Tuna Substitute For Salade Nicoise

I have a friend who recently had a baby. I offered to come by and make her a nice dinner next week. She was excited. :slight_smile:

After some thinking I was going to make a salade nicoise since it is healthy, yummy, and can be prepared ahead almost entirely (no need to destroy her kitchen in the process).

However, recently I am reading that nursing mothers should limit their tuna consumption. I’m not sure if she’s nursing or not, but let’s assume for the moment she is.

What kind of fish can be sustituted for tuna and still feel like a salade nicoise? (I was going to use tuna steak broken up into bite-sized chunks, NOT canned tuna). Bear in mind that the substitute cannot be:
shark
swordfish
tilefish (AKA golden bass/golden snapper)
king mackerel
Since these are absolutely verboten for nursing moms.

I am blanking here… it needs to be a firm fish that won’t fall apart into flakes but will absorb the vinagrette marinade. Skatewing? Monkfish? Is there a salmon that would work? Any other bright ideas?

Try canned Sockeye salmon, the texture is similar to tuna. Don’t buy the Pink salmon!

Clarification: what fresh fish can I buy that will substitute for fresh (not canned) tuna?

What about mahi-mahi? Fairly firm, flavorful. I bet it would work.

How about skipping the fish and going vegetarian? A nice marinated tempeh could be good. Or you could not make the nicoise, and make a gado gado instead with the tempeh. Mmmm…peanut sauce…
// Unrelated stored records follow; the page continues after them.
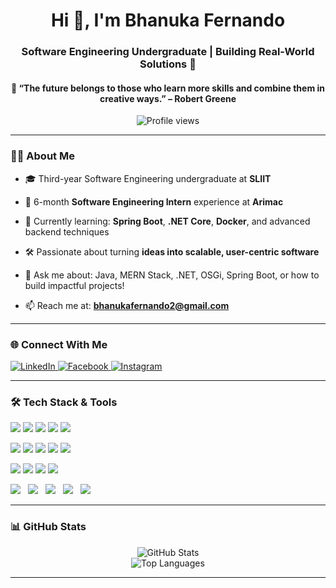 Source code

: <h1 align="center">Hi 👋, I'm Bhanuka Fernando</h1>
<h3 align="center">Software Engineering Undergraduate | Building Real-World Solutions 🚀</h3>
<h4 align="center">🧠 “The future belongs to those who learn more skills and combine them in creative ways.” – Robert Greene </h4>

<p align="center">
  <img src="https://komarev.com/ghpvc/?username=bhanuka-fernando&label=Profile%20views&color=0e75b6&style=flat" alt="Profile views" />
</p>

---

### 👨‍💻  About Me

- 🎓 Third-year Software Engineering undergraduate at **SLIIT**
  
- 💼 6-month **Software Engineering Intern** experience at **Arimac**
  
- 🌱 Currently learning: **Spring Boot**, **.NET Core**, **Docker**, and advanced backend techniques
  
- 🛠️ Passionate about turning **ideas into scalable, user-centric software**
  
- 💬 Ask me about: Java, MERN Stack, .NET, OSGi, Spring Boot, or how to build impactful projects!
  
- 📫 Reach me at: **bhanukafernando2@gmail.com**

---

### 🌐  Connect With Me

<p align="left"> <a href="https://www.linkedin.com/in/bhanuka-fernando/" target="_blank"> <img src="https://img.shields.io/badge/LinkedIn-0077B5?style=for-the-badge&logo=linkedin&logoColor=white" alt="LinkedIn"/> </a> <a href="https://fb.com/bhanuka.fernando" target="_blank"> <img src="https://img.shields.io/badge/Facebook-1877F2?style=for-the-badge&logo=facebook&logoColor=white" alt="Facebook"/> </a> <a href="https://instagram.com/bhanuka_fd" target="_blank"> <img src="https://img.shields.io/badge/Instagram-E4405F?style=for-the-badge&logo=instagram&logoColor=white" alt="Instagram"/> </a> </p>

---

### 🛠️  Tech Stack & Tools

<p align="center">
  <!-- Languages -->
  <p> <img src="https://img.shields.io/badge/Java-007396?style=flat-square&logo=java&logoColor=white"/> <img src="https://img.shields.io/badge/JavaScript-F7DF1E?style=flat-square&logo=javascript&logoColor=black"/> <img src="https://img.shields.io/badge/TypeScript-3178C6?style=flat-square&logo=typescript&logoColor=white"/> <img src="https://img.shields.io/badge/C%23-239120?style=flat-square&logo=c-sharp&logoColor=white"/> <img src="https://img.shields.io/badge/Python-3776AB?style=flat-square&logo=python&logoColor=white"/> </p>

  <!-- Frameworks -->
  <p> <img src="https://img.shields.io/badge/React-61DAFB?style=flat-square&logo=react&logoColor=black"/> <img src="https://img.shields.io/badge/Node.js-339933?style=flat-square&logo=node.js&logoColor=white"/> <img src="https://img.shields.io/badge/Express.js-000000?style=flat-square&logo=express&logoColor=white"/> <img src="https://img.shields.io/badge/Spring_Boot-6DB33F?style=flat-square&logo=spring-boot&logoColor=white"/> <img src="https://img.shields.io/badge/.NET-512BD4?style=flat-square&logo=dotnet&logoColor=white"/> </p>
  <!-- Databases -->
  <p> <img src="https://img.shields.io/badge/MongoDB-47A248?style=flat-square&logo=mongodb&logoColor=white"/> <img src="https://img.shields.io/badge/MySQL-4479A1?style=flat-square&logo=mysql&logoColor=white"/> <img src="https://img.shields.io/badge/Oracle-F80000?style=flat-square&logo=oracle&logoColor=white"/> <img src="https://img.shields.io/badge/SQL_Server-CC2927?style=flat-square&logo=microsoft-sql-server&logoColor=white"/> </p>

  <!-- Dev Tools -->
<p> <img src="https://img.shields.io/badge/Git-F05032?style=flat-square&logo=git&logoColor=white" style="margin-right: 8px";/> <img src="https://img.shields.io/badge/GitHub-181717?style=flat-square&logo=github&logoColor=white" style="margin-right: 8px;"/> <img src="https://img.shields.io/badge/Docker-2496ED?style=flat-square&logo=docker&logoColor=white" style="margin-right: 8px;"/> <img src="https://img.shields.io/badge/Postman-FF6C37?style=flat-square&logo=postman&logoColor=white" style="margin-right: 8px;"/> <img src="https://img.shields.io/badge/Figma-F24E1E?style=flat-square&logo=figma&logoColor=white" style="margin-right: 8px;"/> </p>
</p>

---

### 📊  GitHub Stats

<p align="center">
  <img src="https://github-readme-stats.vercel.app/api?username=bhanuka-fernando&show_icons=true&theme=github_dark" alt="GitHub Stats"/>
  <br/>
  <img src="https://github-readme-stats.vercel.app/api/top-langs/?username=bhanuka-fernando&layout=compact&theme=github_dark" alt="Top Languages"/>
</p>

---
Sorry, it’s just hard to fathom salad nicoise without tuna. And most firm fish has the potential for high mercury, as they’re mostly predatory fish. I can’t really think of a substitute. Mahi-mahi would probably fall under the tuna category, I’m afraid, as would yellowtail. I wouldn’t do salmon, because it just has such a distinctive flavor. I guess monkfish, or chilean sea bass could work (except the sea bass is over-fished…).

Good luck! Sorry for the completely unhelpful post.

I’m not to fond of tempeh (or most tofu or ::shudder:: TVP) so I probably won’t be going in that direction.

Don’t feel right adding to the sea bass problem, one pound at a time.

I just looked up mahi-mahi and it has a “low risk”… I presume since it is fished out of relatively clean waters. Nursing moms can eat it up to once a week. I think we have a winner!

Check out any other sort of solid white flesh fish. Halibut or cod should flake nicely after cooking in a small amount of oil or being poached instead. Sole or snapper are other candidates that are easy to find.

Is it too late to put in a plug for TUNO? It’s vegan “tuna” and it’s as clearly as I can recall very close in flavor to tuna (it’s been 12 years since I ate tuna so my memory of the taste is pretty hazy). I don’t know how it cooks up in comparison to the dead fish, though in something like what you have planned.